Envy-Free Allocations Respecting Social Networks
Robert Bredereck, Andrzej Kaczmarczyk, and Rolf Niedermeier

TL;DR
This paper introduces a social network-aware variant of envy-freeness in resource allocation, analyzing its computational complexity and identifying cases where it is easier or harder to find envy-free allocations.
Contribution
It formalizes a new local envy-freeness concept based on social networks and studies its computational complexity, including fixed-parameter tractability results.
Findings
Certain cases become polynomial-time solvable under social network constraints.
Some problems are harder or easier compared to classical envy-freeness depending on preferences and network structure.
A connection to a directed, colored subgraph isomorphism problem is established.
Abstract
Finding an envy-free allocation of indivisible resources to agents is a central task in many multiagent systems. Often, non-trivial envy-free allocations do not exist, and, when they do, finding them can be computationally hard.

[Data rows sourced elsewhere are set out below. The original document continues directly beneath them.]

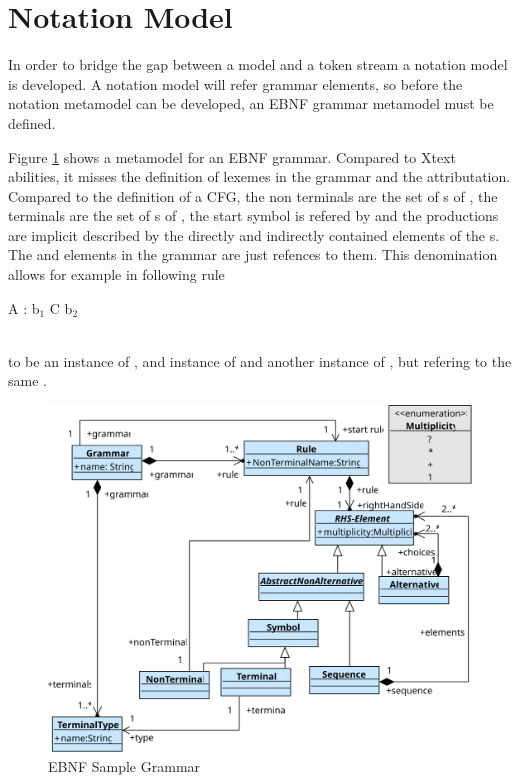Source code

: \section{Notation Model}
In order to bridge the gap between a model and a token stream a notation model is developed. A notation model will refer grammar elements, so before the notation metamodel can be developed, an EBNF grammar metamodel must be defined. 

Figure \ref{MM:GrammarUML} shows a metamodel for an EBNF grammar. Compared to Xtext abilities, it misses the definition of lexemes in the grammar and the attributation. Compared to the definition of a CFG, the non terminals are the set of s of , the terminals are the set of s of , the start symbol is  refered by  and the productions are implicit described by the directly and indirectly contained elements of the s. The  and  elements in the grammar are just refences to them. This denomination allows for example in following rule
\\\begin{code}
A : b$_1$ C b$_2$
\end{code}\\

to be  an instance of ,  and instance of  and  another instance of , but refering to the same .

\begin{figure}
\centering
\includegraphics[scale=0.8]{gfx/ex/GrammarUML} 
\caption{EBNF Sample Grammar}
\label{MM:GrammarUML}
\end{figure}


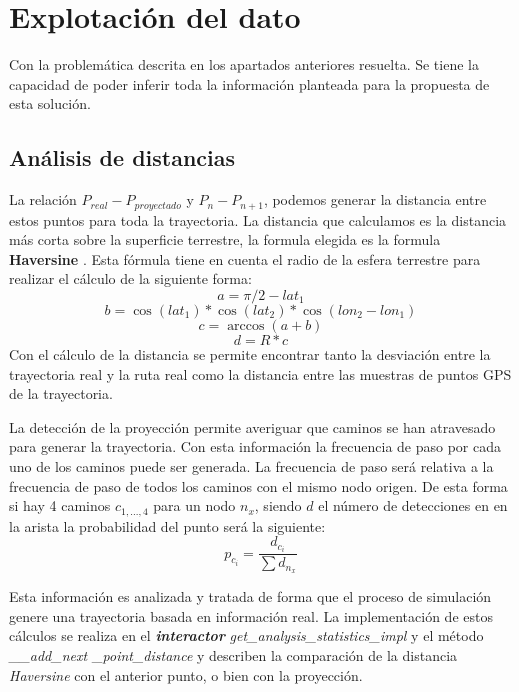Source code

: \section{Explotación del dato}
\label{section:ExplotacionDato}
Con la problemática descrita en los apartados anteriores resuelta. Se tiene la capacidad de poder 
inferir toda la información planteada para la propuesta de esta solución.

\subsection{Análisis de distancias}
\label{section: AnalisisDistancias}
La relación $P_{real} - P_{proyectado}$ y $P_{n} - P_{n+1}$, podemos generar la distancia entre estos puntos 
para toda la trayectoria. La distancia que calculamos es la distancia más corta sobre la superficie terrestre, 
la formula elegida es la formula \textbf{Haversine} \cite{Gis01} \cite{Haver01}. Esta fórmula tiene en cuenta 
el radio de la esfera terrestre para realizar el cálculo de la siguiente forma:
\begin{equation}
a = \pi/2 - lat_{1}
\end{equation}
\begin{equation}
b = \cos(lat_{1}) * \cos(lat_{2}) * \cos(lon_{2} - lon_{1})
\end{equation}
\begin{equation}
c = \arccos(a + b)
\end{equation}
\begin{equation}
d = R * c
\end{equation}
Con el cálculo de la distancia se permite encontrar tanto la desviación entre la trayectoria real y la 
ruta real como la distancia entre las muestras de puntos \ac{GPS} de la trayectoria.

La detección de la proyección permite averiguar que caminos se han atravesado para generar la 
trayectoria. Con esta información la frecuencia de paso por cada uno de los
caminos puede ser generada. La frecuencia de paso será relativa a la frecuencia de paso de todos 
los caminos con el mismo nodo origen. De esta forma si hay 4 caminos $c_{1,...,4}$ para un nodo 
$n_{x}$, siendo $d$ el número de detecciones en en la arista la probabilidad del punto será la 
siguiente:
\begin{equation}
p_{c_{i}} = \frac{d_{c_{i}}}{\sum{d_{n_{x}}}}
\end{equation}


Esta información es analizada y tratada de forma que el proceso de simulación genere una 
trayectoria basada en información real. La implementación de estos cálculos se realiza en el 
\textbf{\textit{interactor}} \textit{get\_analysis\_statistics\_impl} y el método \textit{\_\_add\_next
\_point\_distance} y describen la comparación de la distancia \textit{Haversine} con el anterior 
punto, o bien con la proyección.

Classical envy-freeness requires that every agent likes the resources allocated to it at least as much as the resources allocated to any other agent. In many situations this assumption can be relaxed since agents often do not even know each other. We enrich the envy-freeness concept by taking into account (directed) social networks of the agents. Thus, we require that every agent likes its own allocation at least as much as those of all its (out)neighbors. This leads to a "more local" concept of envy-freeness. We also consider a "strong" variant where every agent must like its own allocation more than those of all its (out)neighbors. We analyze the classical…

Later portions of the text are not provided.